I go in waves with my wants, but it is starting to hit me even more so these days on swaping out one of my planted tanks and diving into a nano reed (15g)...loose a 29g planted...and gain a 15g reef.....hmmmm.....


----------



## gpodio (Feb 4, 2004)

I did that at the start of this year, took down a 10 gal planted and got a 40 gal reef. Only problem is that now I want a 120 gal reef  

It's adictive man, careful what you wish for!!

Giancarlo


----------



## MiamiAG (Jan 13, 2004)

I'm into reefs as well. It is addictive and expensive!


----------



## Raul-7 (Feb 4, 2004)

Although reef tanks are amazing, and the marine fish are much more colorful than freshwater fish...IMO, it's much more costly and difficult to achieve a succesful tank.

With all the equipment you need to invest in(wet/dry, portein skimmer, refugium, calcium reactor, etc.) and the aquascaping problems you will face(coral aggression), the costly live rock and the VERY high lighting you need to keep everything alive. Plus, reef tanks are easily over-stocked. 
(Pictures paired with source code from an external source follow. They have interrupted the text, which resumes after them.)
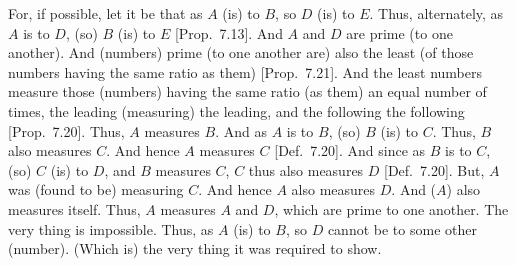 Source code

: \begin{Parallel}{}{}
{For, if possible, let it be that as $A$ (is) to $B$, so $D$ (is) to $E$. 
Thus, alternately, as $A$ is to $D$, (so) $B$ (is) to $E$ [Prop.~7.13]. And $A$ and $D$ are prime (to one another).  And (numbers) prime (to one another are)
also the least (of those numbers having the same ratio as them) [Prop.~7.21]. And the least numbers measure those
(numbers) having the same ratio (as them) an equal number of times,
the leading (measuring) the leading, and the following the following [Prop.~7.20]. Thus, $A$ measures $B$. And as $A$
is to $B$, (so) $B$ (is) to $C$.  Thus, $B$ also measures $C$.  And hence
$A$ measures $C$ [Def.~7.20]. And since as $B$ is to
$C$, (so) $C$ (is) to $D$, and $B$ measures $C$, $C$ thus also measures
$D$ [Def.~7.20].  But, $A$ was (found to be) measuring $C$. And 
hence $A$ also measures $D$. And ($A$) also measures itself.  Thus, $A$
measures $A$ and $D$, which are prime to one another. The very thing is impossible. Thus, as $A$ (is) to $B$, so $D$ cannot be to some other (number). (Which is) the very thing it was required to show.}
\end{Parallel}

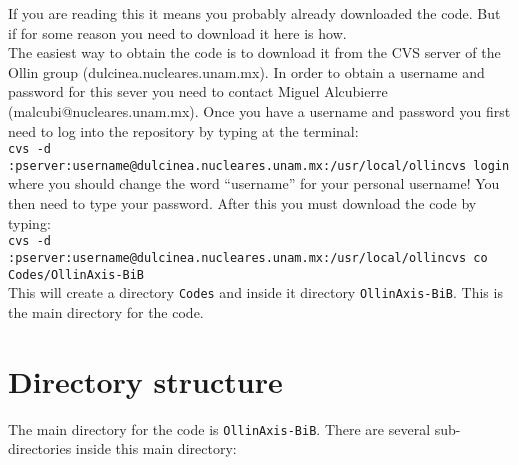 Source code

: \documentclass[12pt]{article}
\begin{document}
If you are reading this it means you probably already downloaded the
code.  But if for some reason you need to download it here is how. \\

The easiest way to obtain the code is to download it from the CVS
server of the Ollin group (dulcinea.nucleares.unam.mx).  In order to
obtain a username and password for this sever you need to contact
Miguel Alcubierre (malcubi@nucleares.unam.mx). Once you have a
username and password you first need to log into the repository by
typing at the terminal: \\

\texttt{\footnotesize cvs -d
  :pserver:username@dulcinea.nucleares.unam.mx:/usr/local/ollincvs
  login} \\

where you should change the word ``username'' for your personal
username! You then need to type your password.  After this you must
download the code by typing: \\

\texttt{\footnotesize cvs -d
  :pserver:username@dulcinea.nucleares.unam.mx:/usr/local/ollincvs co
  Codes/OllinAxis-BiB} \\

This will create a directory \texttt{Codes} and inside it directory
\texttt{OllinAxis-BiB}. This is the main directory for the code.

\pagebreak



\section{Directory structure}

The main directory for the code is \texttt{OllinAxis-BiB}.  There are
several sub-directories inside this main directory:
\end{document}
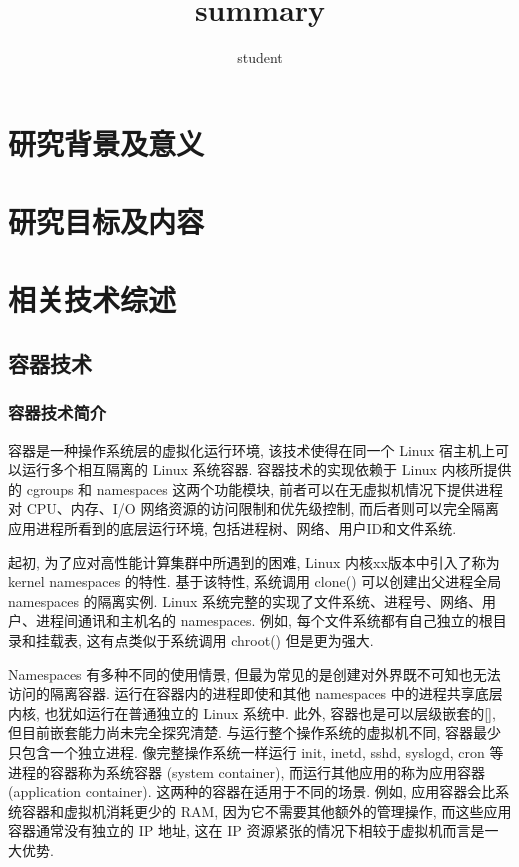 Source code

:\documentclass[UTF8,a4paper]{ctexart}
\begin{document}
\title{summary}
\date{\vspace{-5ex}}
\author{student}
\maketitle
\thispagestyle{empty}
\newpage

\tableofcontents
\setcounter{page}{0}
\thispagestyle{empty}
\newpage

\section{研究背景及意义}

\section{研究目标及内容}

\section{相关技术综述}
\subsection{容器技术}
\subsubsection{容器技术简介}
容器是一种操作系统层的虚拟化运行环境, 该技术使得在同一个 Linux 宿主机上可以运行多个相互隔离的 Linux 系统容器. 容器技术的实现依赖于 Linux 内核所提供的 cgroups 和 namespaces 这两个功能模块, 前者可以在无虚拟机情况下提供进程对 CPU、内存、I/O 网络资源的访问限制和优先级控制, 而后者则可以完全隔离应用进程所看到的底层运行环境, 包括进程树、网络、用户ID和文件系统.

起初, 为了应对高性能计算集群中所遇到的困难\cite{Biderman2006}, Linux 内核xx版本中引入了称为 kernel namespaces 的特性. 基于该特性, 系统调用 clone() 可以创建出父进程全局 namespaces 的隔离实例. Linux 系统完整的实现了文件系统、进程号、网络、用户、进程间通讯和主机名的 namespaces. 例如, 每个文件系统都有自己独立的根目录和挂载表, 这有点类似于系统调用 chroot() 但是更为强大.

Namespaces 有多种不同的使用情景, 但最为常见的是创建对外界既不可知也无法访问的隔离容器. 运行在容器内的进程即使和其他 namespaces 中的进程共享底层内核, 也犹如运行在普通独立的 Linux 系统中. 此外, 容器也是可以层级嵌套的[], 但目前嵌套能力尚未完全探究清楚. 与运行整个操作系统的虚拟机不同, 容器最少只包含一个独立进程. 像完整操作系统一样运行 init, inetd, sshd, syslogd, cron 等进程的容器称为系统容器 (system container), 而运行其他应用的称为应用容器 (application container). 这两种的容器在适用于不同的场景. 例如, 应用容器会比系统容器和虚拟机消耗更少的 RAM, 因为它不需要其他额外的管理操作, 而这些应用容器通常没有独立的 IP 地址, 这在 IP 资源紧张的情况下相较于虚拟机而言是一大优势.
\end{document}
And I thought keeping a freshwater tank was costly and hardwork! :roll:


----------



## gpodio (Feb 4, 2004)

True they are more expensive to setup, but easier to maintain and require a lot less work IMO than fast growing planted tanks. As long as you keep the corals apart and know which ones need more room than others it's quite easy if you did your homework and set it up right from an equipment perspective. You need patience with reefs but they aren't as difficult as many make them out to be.

Giancarlo


----------



## Sir_BlackhOle (Jan 25, 2004)

Thats interesting. I always thought it was difficult to maintain the correct water parameters with reef tanks.


----------



## gpodio (Feb 4, 2004)

Perhaps in a very small tank it is. The nice thing about reef tanks is that the salt mixture has just about everything you need, it's as if our water conditioners had all the fertilizers needed for plant growth! All I add occasionally is Kalkwasser for now, I'm sure once the corals get big they will consume more and I may need to add a couple more elements here and there but it's nothing compared to what we have to do to keep our planted tanks running at full speed. Things are certainly more delicate however so more care needs to be taken to maintain a stable temperature, salinity and so on. In general good things happen slowly and bad things happen overnight :wink: 

Besides that, you will be surprised just how easy it is. A lot of light, lot's of water movement, plenty of rock for filtration and a skimmer. That's the important equipment IMO. I have a fuge but since running the skimmer 24/7 the macro algae is struggling so it's being converted to a smaller fuge with built-in frag grow-out tank.

Giancarlo


----------



## gnatster (Mar 6, 2004)

It's going to be nice to see some reefs done with an eye to the aquascaping as opposed to the Wall o' Rock(tm) thats so pervasive.


----------



## MiamiAG (Jan 13, 2004)

Giancarlo,

What type of coral are you keeping?

Are you using RO/DI?


----------



## Gomer (Feb 2, 2004)

I have a 5g cube that is/was going to be a FW office tank.....being how I have unlimited distilled water here in the lab...it is kind of tempting to do a mini reef here LOL


----------



## gpodio (Feb 4, 2004)

Art, my tank is SPS although until I get enough of them there are a couple LPS in there that are making it look a little less 'empty'  Need to trade/buy some more acros though, I'd like a little more red and yellow in there. I'm hoping the tank will be grown in nicely by end of 2005. I'm using RO/DI, doing 5 gallon water change once a month.

Giancarlo


----------



## gpodio (Feb 4, 2004)

Gomer, you don't need anyone to tell you that smaller is harder, you know what you're doing.... I'm sure you also know of this site: http://www.nano-reef.com/

The only thing is that you'll be wanting a larger tank shortly after this one is up and running :wink: Specially if like me you will not be doing the usual reef wall which would allow you more space for corals.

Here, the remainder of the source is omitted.